A questão da nomenclatura do cargo é, também, bastante relevante. Etimologicamente, a palavra inspetor quer dizer aquele que vê, observa e fiscaliza e vem do latim inspector, significando aquele que olha em, mergulha os olhos em, examina ou passa revista. Daí a importância da visita ao local de trabalho, onde o inspetor pode, por meio dos seus sentidos, verificar se a norma está sendo cumprida, isto é, se o contrato de trabalho corresponde com a realidade das condições do meio ambiente de trabalho em toda sua magnitude. A Lei nº 6.986, de 13 de abril de 1982, alterou a denominação dos cargos no Brasil de inspetores do trabalho para fiscais do trabalho. Dessa forma, distanciava-se, o legislador brasileiro, da denominação original adotada pela OIT. Um dos motivos seria a conotação extremamente policial da denominação inspetor, especialmente em uma época marcada pelo mau uso da polícia, estendendo-se ao próprio inspetor a imagem existente então à época. Outro motivo seria a intenção do governo em atrelar o agente público da Inspeção do Trabalho a uma função prioritariamente arrecadadora. No mais, a origem etimológica da palavra fisco está intimamente ligada a idéia de um conjunto de órgãos responsáveis apenas pela arrecadação ou a fiscalização de tributos, advinda do latim fiscus que era um cesto de junco ou vime para espremer uvas ou azeitonas, utilizado em sentido figurado como cesto para guardar ou arrecadar dinheiro público destinado à sustentação do chefe de Estado, reforçando, assim, a idéia de redução das funções da Inspeção do Trabalho, no Brasil, para apenas diminuir o déficit do erário público.

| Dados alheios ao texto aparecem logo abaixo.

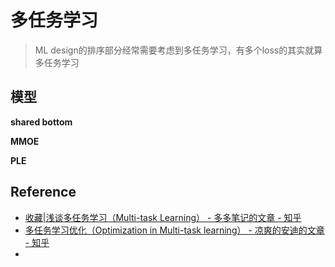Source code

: # 多任务学习
> ML design的排序部分经常需要考虑到多任务学习，有多个loss的其实就算多任务学习


## 模型

**shared bottom**

**MMOE**


**PLE**


## Reference
- [收藏|浅谈多任务学习（Multi-task Learning） - 多多笔记的文章 - 知乎](https://zhuanlan.zhihu.com/p/348873723)
- [多任务学习优化（Optimization in Multi-task learning） - 凉爽的安迪的文章 - 知乎](https://zhuanlan.zhihu.com/p/269492239)
-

Mais recentemente, outra mudança ocorre na nomenclatura do cargo de inspetor do trabalho através da Medida Provisória nº 1.915, de 29 de junho de 1999. Este instrumento normativo reestruturou a carreira da auditoria-fiscal do tesouro nacional e organizou as carreiras da auditoria-fiscal da previdência social e da fiscalização do trabalho. No tocante a esta última, ocorreu a unificação das carreiras de fiscal do trabalho, médico do trabalho, engenheiro e assistente social em uma única carreira de fiscalização do trabalho. Outro fato que se destaca dessa medida provisória é a instituição da Gratificação de Desempenho de Atividade Tributária, GDAT, como parcela dos vencimentos comum àquelas três carreiras, mais uma vez reforçando o caráter tributário dado à Inspeção do Trabalho no Brasil. Toma corpo, assim, a atual nomenclatura da Inspeção do Trabalho no Brasil, reunindo, em uma só carreira de auditores-fiscais do trabalho os antigos fiscais, médicos, engenheiros e assistentes sociais. Dessa forma, o legislador brasileiro parece ter adotado, em definitivo, o sistema pluridisciplinar de Inspeção do Trabalho.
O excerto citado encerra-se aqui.